The Appeal of Flushable Wipes
We’ve all seen them. Those cute ads with the big bears shaking their behinds in delight after doing their business.
Doesn’t everyone want to feel that way?
Fresh. Clean. Lightly scented and free to frolic.
Yep. That’s exactly why flushable wipes have become so popular.
And because everyone poops, everyone sees the appeal of flushable, personal hygiene wipes. The human desire to feel “clean” is universal. Age doesn’t matter. Gender doesn’t matter. Neither does size, shape, or the sort of person you are.
The Rush to Flush
The flushable wipes market brought in over 2.1 BILLION dollars in sales in 2018. In less than two years, that figure is expected to be 3.5 BILLION.
Some of the United States’ most recognized manufacturers produce flushable wipes: SC Johnson, Kimberly Clark, Proctor & Gamble, Scott, Cottonele, Dude Products and Diamond Wipes, to name just a few.
Don’t get me wrong.
I understand the appeal, but as someone who works in the plumbing business, I need to tell you the truth about flushable wipes:
They are nice for you, but terrible for your plumbing.

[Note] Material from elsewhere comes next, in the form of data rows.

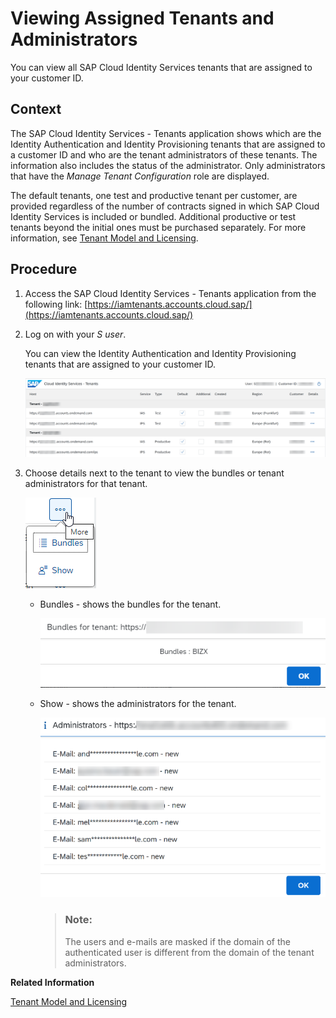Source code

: <!-- loiof56e6f24e373404087d6a1a9a13515a2 -->

# Viewing Assigned Tenants and Administrators

You can view all SAP Cloud Identity Services tenants that are assigned to your customer ID.



<a name="loiof56e6f24e373404087d6a1a9a13515a2__context_lqb_bn5_mqb"/>

## Context

The SAP Cloud Identity Services - Tenants application shows which are the Identity Authentication and Identity Provisioning tenants that are assigned to a customer ID and who are the tenant administrators of these tenants. The information also includes the status of the administrator. Only administrators that have the *Manage Tenant Configuration* role are displayed.

The default tenants, one test and productive tenant per customer, are provided regardless of the number of contracts signed in which SAP Cloud Identity Services is included or bundled. Additional productive or test tenants beyond the initial ones must be purchased separately. For more information, see [Tenant Model and Licensing](tenant-model-and-licensing-93160eb.md).



<a name="loiof56e6f24e373404087d6a1a9a13515a2__steps_ztk_cn5_mqb"/>

## Procedure

1.  Access the SAP Cloud Identity Services - Tenants application from the following link: [https://iamtenants.accounts.cloud.sap/](https://iamtenants.accounts.cloud.sap/)

2.  Log on with your *S user*.

    You can view the Identity Authentication and Identity Provisioning tenants that are assigned to your customer ID.

    ![](images/Tenant_App_Main_c05420d.png)

3.  Choose details next to the tenant to view the bundles or tenant administrators for that tenant.

    ![](images/Show_View_2be1bd0.png)

    -   Bundles - shows the bundles for the tenant.

        ![](images/Bundles_9641f9d.png)

    -   Show - shows the administrators for the tenant.

        ![](images/Tennant_App_Admins_d124030.png)

        > ### Note:  
        > The users and e-mails are masked if the domain of the authenticated user is different from the domain of the tenant administrators.



**Related Information**  


[Tenant Model and Licensing](tenant-model-and-licensing-93160eb.md "This document provides information about the tenant model, tenant licensing, and obtaining a tenant of Identity Authentication.")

Yes, they feel good and smell nice.
Yes, everyone is buying them.
Yes, they DO flush down from your toilet bowl.
But what happens after they disappear from sight?
From “Flushable” to “Fatbergs”
“Flushable” wipes don’t disintegrate as fast as toilet paper. They are heavier and thicker, making them more prone to getting stuck in elbow joints and to sitting in the sewer waiting to disappear.

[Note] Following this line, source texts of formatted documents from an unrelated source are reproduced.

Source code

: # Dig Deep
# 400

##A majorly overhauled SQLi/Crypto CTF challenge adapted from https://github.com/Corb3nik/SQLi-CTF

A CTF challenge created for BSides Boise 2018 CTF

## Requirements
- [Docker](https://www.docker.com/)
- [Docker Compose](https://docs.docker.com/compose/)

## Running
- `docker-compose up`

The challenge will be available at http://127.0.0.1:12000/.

If only a few people used flushable wipes, there might not be a problem. But since millions of people are buying them and flushing these so-called “flushable wipes,” tons of “slushy” wipes are piling up in city sewers while waiting for the disintegration process to occur.
You know what those piles of deteriorating flushable wipes are called?
Large cities have spent millions of dollars breaking up fatbergs to unclog their sewer systems. London had to break up a fatberg that weighed more than eleven double-decker busses.
Want to make a guess at how many fatbergs the New York City Department of Environmental Protection (NYC DEP) had to clear in 2018?
TWO THOUSAND piles of wipes that kept getting bigger and bigger as more “flushables” were dropped on top, clogging the city sewers. The Department of Environmental Protection declared that 90% of those clogs were caused by “flushable” wipes.
The Down-and-Dirty Debate
Manufacturers claim that the clogs happen because people are putting non-flushable wipes down the drain. Baby wipes, bug wipes, nail polish remover pads. Antibacterial wipes (whose use drastically increased the pandemic), moisturizing cloths, and make-up remover pads. The companies that make “flushable” wipes claim that they are NOT the problem.
These manufacturers often cite a study from 2016 that showed only 1% - 4% of clogs are caused by “flushables.”
However, the NYC DEP did a test on 28 “flushable” wipes to test how quickly they disintegrated. Not one passed the test.
Another study in Canada tested 101 “flushable” wipes with the same result as New York City. Not one “flushable” passed their test.
The Association of Nonwoven Fabrics Industry, (Formerly called the International Nonwovens & Disposables Association, INDA) has developed guidelines for what can be called “flushable.” The guidelines are called the “G4.
But the truth of the matter is that legally, companies can call their products “flushable” whether they’ve passed any tests or not. There is currently no oversight or requirements to meet the guidelines.
The “3P” and “4T” Rules for a Simple Solution
You can still be kind to your behind AND avoid fatbergs in your sewer.
Only THREE things should be flushed down your toilet: (The “3P” Rule.)
OR you can choose to flush those “flushable” wipes and end up with a slushy, mushy fatberg that clogs your sewer, backs up your plumbing, and creates all kinds of nasty, expensive problems.
We’ve had plumbers that had to work 3-4 hours to clean out a sewer system blocked by a fatberg, a problem you could have avoided with this simple solution.
Put a trashcan by your toilet.
Follow the “3P Rule.”
Only Pee, Poop, and Paper in your toilet.
Then adhere to the “4T Rule.”
Treat your Tush. Toss your wipe in the Trash.